(Document images with source code)
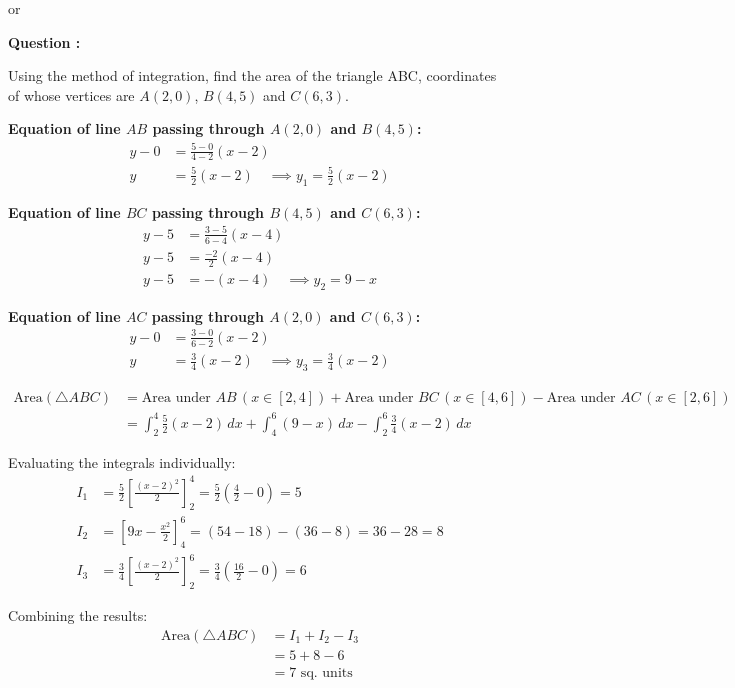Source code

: \begin{enumerate}[label=\thesubsection.\arabic*, ref=\thesubsection.\theenumi]
\begin{center}
    or
\end{center}
\textbf{Question :}

Using the method of integration, find the area of the triangle ABC, coordinates of whose vertices are $A(2,0)$, $B(4,5)$ and $C(6,3)$.   

\solution 

\textbf{Equation of line $AB$ passing through $A(2,0)$ and $B(4,5)$:}
\begin{align*}
y - 0 &= \frac{5 - 0}{4 - 2}(x - 2) \\
y &= \frac{5}{2}(x - 2) \quad \implies y_1 = \frac{5}{2}(x - 2)
\end{align*}

\textbf{Equation of line $BC$ passing through $B(4,5)$ and $C(6,3)$:}
\begin{align*}
y - 5 &= \frac{3 - 5}{6 - 4}(x - 4) \\
y - 5 &= \frac{-2}{2}(x - 4) \\
y - 5 &= -(x - 4) \quad \implies y_2 = 9 - x
\end{align*}

\textbf{Equation of line $AC$ passing through $A(2,0)$ and $C(6,3)$:}
\begin{align*}
y - 0 &= \frac{3 - 0}{6 - 2}(x - 2) \\
y &= \frac{3}{4}(x - 2) \quad \implies y_3 = \frac{3}{4}(x - 2)
\end{align*}

\begin{align*}
\text{Area}(\triangle ABC) &= \text{Area under } AB \, (x \in [2,4]) + \text{Area under } BC \, (x \in [4,6]) - \text{Area under } AC \, (x \in [2,6]) \\
&= \int_{2}^{4} \frac{5}{2}(x - 2)\,dx + \int_{4}^{6} (9 - x)\,dx - \int_{2}^{6} \frac{3}{4}(x - 2)\,dx
\end{align*}

Evaluating the integrals individually:
\begin{align*}
I_1 &= \frac{5}{2} \left[ \frac{(x-2)^2}{2} \right]_{2}^{4} = \frac{5}{2} \left( \frac{4}{2} - 0 \right) = 5 \\
I_2 &= \left[ 9x - \frac{x^2}{2} \right]_{4}^{6} = \left( 54 - 18 \right) - \left( 36 - 8 \right) = 36 - 28 = 8 \\
I_3 &= \frac{3}{4} \left[ \frac{(x-2)^2}{2} \right]_{2}^{6} = \frac{3}{4} \left( \frac{16}{2} - 0 \right) = 6
\end{align*}

Combining the results:
\begin{align*}
\text{Area}(\triangle ABC) &= I_1 + I_2 - I_3 \\
&= 5 + 8 - 6 \\
&= 7 \text{ sq. units}
\end{align*}


\end{enumerate}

## DIRECTIONS
Above are the entries. Quote exactly the lines from the one bearing "Using the method" through the one bearing "2) \quad \implies y_3".

## REPLY
Using the method of integration, find the area of the triangle ABC, coordinates of whose vertices are $A(2,0)$, $B(4,5)$ and $C(6,3)$.   

\solution 

\textbf{Equation of line $AB$ passing through $A(2,0)$ and $B(4,5)$:}
\begin{align*}
y - 0 &= \frac{5 - 0}{4 - 2}(x - 2) \\
y &= \frac{5}{2}(x - 2) \quad \implies y_1 = \frac{5}{2}(x - 2)
\end{align*}

\textbf{Equation of line $BC$ passing through $B(4,5)$ and $C(6,3)$:}
\begin{align*}
y - 5 &= \frac{3 - 5}{6 - 4}(x - 4) \\
y - 5 &= \frac{-2}{2}(x - 4) \\
y - 5 &= -(x - 4) \quad \implies y_2 = 9 - x
\end{align*}

\textbf{Equation of line $AC$ passing through $A(2,0)$ and $C(6,3)$:}
\begin{align*}
y - 0 &= \frac{3 - 0}{6 - 2}(x - 2) \\
y &= \frac{3}{4}(x - 2) \quad \implies y_3 = \frac{3}{4}(x - 2)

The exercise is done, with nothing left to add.